**WHAT YOU WILL DO**
Only the lines that contain the string "nums" belong in the answer; pull them from the records.

**Data excerpts**
↓
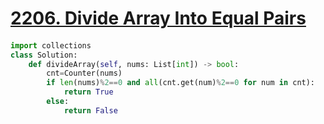 # [2206. Divide Array Into Equal Pairs](https://leetcode.com/problems/divide-array-into-equal-pairs)

####
```python
import collections
class Solution:
    def divideArray(self, nums: List[int]) -> bool:
        cnt=Counter(nums)
        if len(nums)%2==0 and all(cnt.get(num)%2==0 for num in cnt):
            return True
        else:
            return False
```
↑
**SOLUTION**
    def divideArray(self, nums: List[int]) -> bool:
        cnt=Counter(nums)
        if len(nums)%2==0 and all(cnt.get(num)%2==0 for num in cnt):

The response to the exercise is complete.